Far from being a collection of chaotic experimental facts, particle properties in string theory are the manifestation of one and the same physical feature: the resonant patterns of vibration—the music, so to speak—of fundamental loops of string. The same idea applies to the forces of nature as well. Force particles are also associated with particular patterns of string vibration and hence everything, all matter and all forces, is unified under the same rubric of microscopic string oscillations—the "notes" that strings can play.

A theory to end theories

For the first time in the history of physics we therefore have a framework with the capacity to explain every fundamental feature upon which the universe is constructed. For this reason string theory is sometimes described as possibly being the "theory of everything" (T.O.E.) or the "ultimate" or "final" theory. These grandiose descriptive terms are meant to signify the deepest possible theory of physics—a theory that underlies all others, one that does not require or even allow for a deeper explanatory base.

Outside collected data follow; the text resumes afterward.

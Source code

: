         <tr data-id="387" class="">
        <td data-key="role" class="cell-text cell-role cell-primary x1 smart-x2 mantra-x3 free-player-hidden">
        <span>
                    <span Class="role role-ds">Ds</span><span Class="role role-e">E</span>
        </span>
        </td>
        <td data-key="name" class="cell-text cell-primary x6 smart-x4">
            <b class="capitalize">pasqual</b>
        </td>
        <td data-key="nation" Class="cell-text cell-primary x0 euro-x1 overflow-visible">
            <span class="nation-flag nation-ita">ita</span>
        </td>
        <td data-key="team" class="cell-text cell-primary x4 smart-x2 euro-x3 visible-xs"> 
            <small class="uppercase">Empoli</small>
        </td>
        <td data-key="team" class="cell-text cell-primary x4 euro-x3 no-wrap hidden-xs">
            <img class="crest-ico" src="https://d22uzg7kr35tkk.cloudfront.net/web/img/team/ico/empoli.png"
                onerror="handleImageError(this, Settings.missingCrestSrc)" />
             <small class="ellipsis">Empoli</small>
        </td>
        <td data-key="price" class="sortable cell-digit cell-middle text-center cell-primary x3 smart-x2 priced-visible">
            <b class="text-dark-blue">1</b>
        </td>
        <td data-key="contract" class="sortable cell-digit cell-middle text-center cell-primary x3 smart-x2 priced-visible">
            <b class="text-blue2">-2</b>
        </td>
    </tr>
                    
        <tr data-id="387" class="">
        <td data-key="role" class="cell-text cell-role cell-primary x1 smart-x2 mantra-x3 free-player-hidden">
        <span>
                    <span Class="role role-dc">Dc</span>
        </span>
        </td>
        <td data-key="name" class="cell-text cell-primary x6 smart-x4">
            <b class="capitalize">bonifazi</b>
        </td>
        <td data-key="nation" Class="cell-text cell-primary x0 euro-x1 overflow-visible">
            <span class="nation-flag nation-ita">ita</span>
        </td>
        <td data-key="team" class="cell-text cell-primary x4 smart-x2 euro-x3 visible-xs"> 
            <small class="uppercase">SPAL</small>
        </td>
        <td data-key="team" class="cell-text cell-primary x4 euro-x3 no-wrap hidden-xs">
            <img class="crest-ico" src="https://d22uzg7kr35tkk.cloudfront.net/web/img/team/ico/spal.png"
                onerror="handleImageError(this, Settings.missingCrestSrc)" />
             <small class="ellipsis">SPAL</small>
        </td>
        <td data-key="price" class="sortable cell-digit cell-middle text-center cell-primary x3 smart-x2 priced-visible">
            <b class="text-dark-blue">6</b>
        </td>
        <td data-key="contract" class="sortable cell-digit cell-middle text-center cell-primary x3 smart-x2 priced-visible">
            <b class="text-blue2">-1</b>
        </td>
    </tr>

In practice, many string theorists take a more down-to-earth approach and think of a T.O.E. in the more limited sense of a theory that can explain the properties of the fundamental particles and the properties of the forces by which they interact and influence one another. A staunch reductionist would claim that this is no limitation at all, and that in principle absolutely everything, from the Big Bang to daydreams, can be described in terms of underlying microscopic physical processes involving the fundamental constituents of matter. If you understand everything about the ingredients, the reductionist argues, you understand everything.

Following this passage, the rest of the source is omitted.